Restate all entries exactly. Skip the images.

□ □ □ □ □

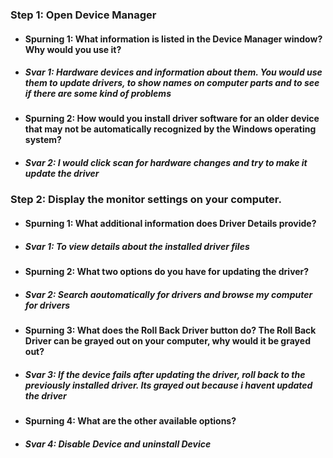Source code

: ### Step 1: Open Device Manager
* #### Spurning 1: What information is listed in the Device Manager window? Why would you use it?
* ##### Svar 1: Hardware devices and information about them. You would use them to update drivers, to show names on computer parts and to see if there are some kind of problems 
* #### Spurning 2: How would you install driver software for an older device that may not be automatically recognized by the Windows operating system?
* ##### Svar 2: I would click scan for hardware changes and try to make it update the driver
### Step 2: Display the monitor settings on your computer.
* #### Spurning 1: What additional information does Driver Details provide?
* ##### Svar 1: To view details about the installed driver files
* #### Spurning 2: What two options do you have for updating the driver?
* ##### Svar 2: Search aoutomatically for drivers and browse my computer for drivers
* #### Spurning 3: What does the Roll Back Driver button do? The Roll Back Driver can be grayed out on your computer, why would it be grayed out?
* ##### Svar 3: If the device fails after updating the driver, roll back to the previously installed driver. Its grayed out because i havent updated the driver
* #### Spurning 4: What are the other available options?
* ##### Svar 4: Disable Device and uninstall Device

□ □ □ □ □

Solution -
Source code

: ### Step 1: Open Device Manager
* #### Spurning 1: What information is listed in the Device Manager window? Why would you use it?
* ##### Svar 1: Hardware devices and information about them. You would use them to update drivers, to show names on computer parts and to see if there are some kind of problems 
* #### Spurning 2: How would you install driver software for an older device that may not be automatically recognized by the Windows operating system?
* ##### Svar 2: I would click scan for hardware changes and try to make it update the driver
### Step 2: Display the monitor settings on your computer.
* #### Spurning 1: What additional information does Driver Details provide?
* ##### Svar 1: To view details about the installed driver files
* #### Spurning 2: What two options do you have for updating the driver?
* ##### Svar 2: Search aoutomatically for drivers and browse my computer for drivers
* #### Spurning 3: What does the Roll Back Driver button do? The Roll Back Driver can be grayed out on your computer, why would it be grayed out?
* ##### Svar 3: If the device fails after updating the driver, roll back to the previously installed driver. Its grayed out because i havent updated the driver
* #### Spurning 4: What are the other available options?
* ##### Svar 4: Disable Device and uninstall Device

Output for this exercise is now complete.